Shares in RBS fell 20.1p or nearly 60 per cent to 14.6p, valuing the bank’s capital at less than £6bn, as investors feared the bank may be fully nationalised.
Stephen Hester, chief executive of RBS, said that full nationalisation was something that was discussed over the weekend with the government but it was ”something we all wished to avoid.”
The government’s decision to increase its RBS holding was part of a second bailout package designed to shore up Britain’s struggling lenders.
In an effort to bring down borrowing costs, a new £50bn fund will be established to allow the Bank to extend loans to some of Britain’s biggest companies. Alistair Darling, chancellor, said the Bank would take ”security and assets” that would be sold on ”once the economy starts to improve”.
Denying that he was ”writing a blank cheque” for the banks, Mr Brown said the steps were necessary to revive lending in the economy and compensate for retrenchment of the world’s banking system.
The establishment of the Bank’s corporate lending fund will have a neutral effect on money supply. But it provides the framework for the Bank of England to implement a policy of ”quantitative easing” or effectively pumping money into the economy should it decide there is a need to do so.
Sterling, however, fell against leading currencies including the yen, dollar and euro in reaction to the government’s latest measure to shore up the UK’s financial system. UK government bond prices also fell forcing gilts sharply higher.
Lee Hardman at Bank of Tokyo-Mitsubishi UFJ said: “The government is putting the framework in place for the Bank of England to move towards quantitative easing, which would tend to be negative for sterling, because it would increase the supply of currency in the market. The market is anticipating that and sterling has fallen accordingly.”
The reaction in equity markets was broadly positive with the FTSE rising nearly 2 per cent in morning trading after suffering heavy falls last week.
The scheme, which will be detailed more fully by the end of February, will allow banks to buy government protection for eligible assets by paying a fee, which will be agreed case by case. The fee is most likely to be paid through the issue of preference shares to the government, but the Treasury said it would consider taking cash.
The banks will remain responsible for a “first loss” amount, similar to an excess in a normal insurance claim, and will also remain liable for about 10 per cent of the residual loss. The government insisted on this clause to make sure the banks had an incentive “to endeavour to keep losses to a minimum.”
The assets can be denominated in any currency. Those most likely to participate in the scheme are portfolios of commercial and residential property loans; structured credit assets, including certain asset-backed securities; and other corporate and leveraged loans. The scheme is expected to continue for at least five years.
Similar schemes are expected to be set up in other countries, and the government said it would hold discussions with its international partners to co-ordinate them. Details of a similar scheme being considered by the US government are expected to emerge in the coming days, while other countries are expected to follow.
The new measures to stabilise the financial system and encourage banks to start lending again is unlikely to have an immediate cost to the taxpayer, economists said, but could cause the already severely stretched public finances to get even worse should further large losses materialise on assets guaranteed by the government.

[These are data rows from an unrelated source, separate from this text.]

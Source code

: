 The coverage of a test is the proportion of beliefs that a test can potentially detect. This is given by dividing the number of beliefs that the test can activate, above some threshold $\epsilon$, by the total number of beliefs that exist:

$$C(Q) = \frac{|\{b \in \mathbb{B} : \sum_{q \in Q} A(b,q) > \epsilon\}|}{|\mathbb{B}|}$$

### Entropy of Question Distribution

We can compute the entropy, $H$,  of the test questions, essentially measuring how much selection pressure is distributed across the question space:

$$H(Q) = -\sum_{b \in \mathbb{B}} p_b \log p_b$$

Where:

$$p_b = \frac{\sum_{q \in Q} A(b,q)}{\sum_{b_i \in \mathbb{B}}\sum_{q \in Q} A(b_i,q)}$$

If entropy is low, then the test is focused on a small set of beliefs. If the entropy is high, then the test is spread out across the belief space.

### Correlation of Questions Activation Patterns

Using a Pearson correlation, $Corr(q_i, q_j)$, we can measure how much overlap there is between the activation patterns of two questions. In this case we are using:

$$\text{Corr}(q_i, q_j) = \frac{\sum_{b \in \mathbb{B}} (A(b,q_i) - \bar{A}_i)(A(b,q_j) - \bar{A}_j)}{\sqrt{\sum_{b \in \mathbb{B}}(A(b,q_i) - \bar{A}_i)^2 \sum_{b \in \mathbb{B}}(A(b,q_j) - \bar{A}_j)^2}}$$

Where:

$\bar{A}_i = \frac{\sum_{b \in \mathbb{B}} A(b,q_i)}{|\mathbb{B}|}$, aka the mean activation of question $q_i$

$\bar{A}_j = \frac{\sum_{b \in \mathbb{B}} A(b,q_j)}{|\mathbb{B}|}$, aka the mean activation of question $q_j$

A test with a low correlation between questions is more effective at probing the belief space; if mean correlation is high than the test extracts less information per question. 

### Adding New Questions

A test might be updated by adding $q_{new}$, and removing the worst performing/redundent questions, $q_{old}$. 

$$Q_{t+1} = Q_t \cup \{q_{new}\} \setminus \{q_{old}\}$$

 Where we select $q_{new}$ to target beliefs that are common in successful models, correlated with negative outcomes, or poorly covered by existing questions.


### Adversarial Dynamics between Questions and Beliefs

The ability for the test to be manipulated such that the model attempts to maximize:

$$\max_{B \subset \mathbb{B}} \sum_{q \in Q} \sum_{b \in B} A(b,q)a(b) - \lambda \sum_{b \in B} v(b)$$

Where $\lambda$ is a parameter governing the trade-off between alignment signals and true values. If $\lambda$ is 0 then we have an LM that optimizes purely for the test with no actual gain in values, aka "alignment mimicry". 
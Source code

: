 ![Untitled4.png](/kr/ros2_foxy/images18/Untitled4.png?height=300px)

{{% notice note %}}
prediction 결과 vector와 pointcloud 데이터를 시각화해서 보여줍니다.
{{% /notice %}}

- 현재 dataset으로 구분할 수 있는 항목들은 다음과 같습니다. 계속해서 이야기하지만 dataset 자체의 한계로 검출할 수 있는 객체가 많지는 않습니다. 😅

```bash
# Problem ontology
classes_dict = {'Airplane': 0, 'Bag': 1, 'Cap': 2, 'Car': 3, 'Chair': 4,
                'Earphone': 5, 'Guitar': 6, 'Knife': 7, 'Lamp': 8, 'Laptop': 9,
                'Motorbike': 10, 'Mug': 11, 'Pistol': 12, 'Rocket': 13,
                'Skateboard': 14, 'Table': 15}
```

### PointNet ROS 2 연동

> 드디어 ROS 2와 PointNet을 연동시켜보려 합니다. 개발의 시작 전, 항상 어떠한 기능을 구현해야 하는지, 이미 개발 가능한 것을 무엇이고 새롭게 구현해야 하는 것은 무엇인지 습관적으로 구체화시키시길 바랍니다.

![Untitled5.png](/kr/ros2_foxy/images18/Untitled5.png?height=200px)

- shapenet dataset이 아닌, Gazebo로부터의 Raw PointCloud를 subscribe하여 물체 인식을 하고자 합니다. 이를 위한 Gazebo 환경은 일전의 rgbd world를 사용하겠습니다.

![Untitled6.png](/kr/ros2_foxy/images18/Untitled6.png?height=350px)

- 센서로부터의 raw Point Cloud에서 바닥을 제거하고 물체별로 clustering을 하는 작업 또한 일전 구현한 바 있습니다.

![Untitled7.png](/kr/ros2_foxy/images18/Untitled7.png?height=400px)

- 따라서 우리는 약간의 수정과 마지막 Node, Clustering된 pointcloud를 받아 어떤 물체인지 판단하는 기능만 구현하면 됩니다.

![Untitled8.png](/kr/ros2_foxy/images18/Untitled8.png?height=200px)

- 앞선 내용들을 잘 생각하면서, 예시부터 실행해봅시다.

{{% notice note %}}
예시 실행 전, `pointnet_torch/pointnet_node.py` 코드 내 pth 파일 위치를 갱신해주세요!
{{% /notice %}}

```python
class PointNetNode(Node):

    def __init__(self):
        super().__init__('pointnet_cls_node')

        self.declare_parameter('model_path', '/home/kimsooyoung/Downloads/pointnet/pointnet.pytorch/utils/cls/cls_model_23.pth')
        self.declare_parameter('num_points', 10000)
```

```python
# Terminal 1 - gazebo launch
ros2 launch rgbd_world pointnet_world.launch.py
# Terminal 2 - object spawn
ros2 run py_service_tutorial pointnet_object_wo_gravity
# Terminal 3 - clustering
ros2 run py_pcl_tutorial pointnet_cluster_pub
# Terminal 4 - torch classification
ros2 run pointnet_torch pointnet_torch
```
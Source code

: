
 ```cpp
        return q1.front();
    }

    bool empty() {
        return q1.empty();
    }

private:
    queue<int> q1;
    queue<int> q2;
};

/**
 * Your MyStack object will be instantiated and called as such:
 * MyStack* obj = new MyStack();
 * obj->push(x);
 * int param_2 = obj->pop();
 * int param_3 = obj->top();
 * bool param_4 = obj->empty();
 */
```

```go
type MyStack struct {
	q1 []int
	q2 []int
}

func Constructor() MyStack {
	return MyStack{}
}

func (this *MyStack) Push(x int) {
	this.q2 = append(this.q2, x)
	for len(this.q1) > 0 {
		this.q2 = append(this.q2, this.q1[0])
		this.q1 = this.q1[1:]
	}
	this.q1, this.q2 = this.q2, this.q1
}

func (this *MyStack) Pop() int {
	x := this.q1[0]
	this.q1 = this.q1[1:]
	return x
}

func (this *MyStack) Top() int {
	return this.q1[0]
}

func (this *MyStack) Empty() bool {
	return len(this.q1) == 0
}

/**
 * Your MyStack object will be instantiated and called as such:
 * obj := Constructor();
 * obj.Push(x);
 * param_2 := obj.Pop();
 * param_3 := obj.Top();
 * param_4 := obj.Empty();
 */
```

The fresh efforts to help banks are ”exposing the public finances to more risk” than the original bailout package, according to Gemma Tetlow of the Institute for Fiscal Studies.
Among the other measures, the government said it would extend the credit guarantee scheme which had been due to expire in April to the end of the year. It announced a new guarantee scheme, to begin in April, for triple-A rated asset-backed securities, including mortgages and consumer debt.
It announced that Northern Rock would stop winding down its mortgage book and return to offering new loans in an attempt to bring new capacity into the mortgage lending market.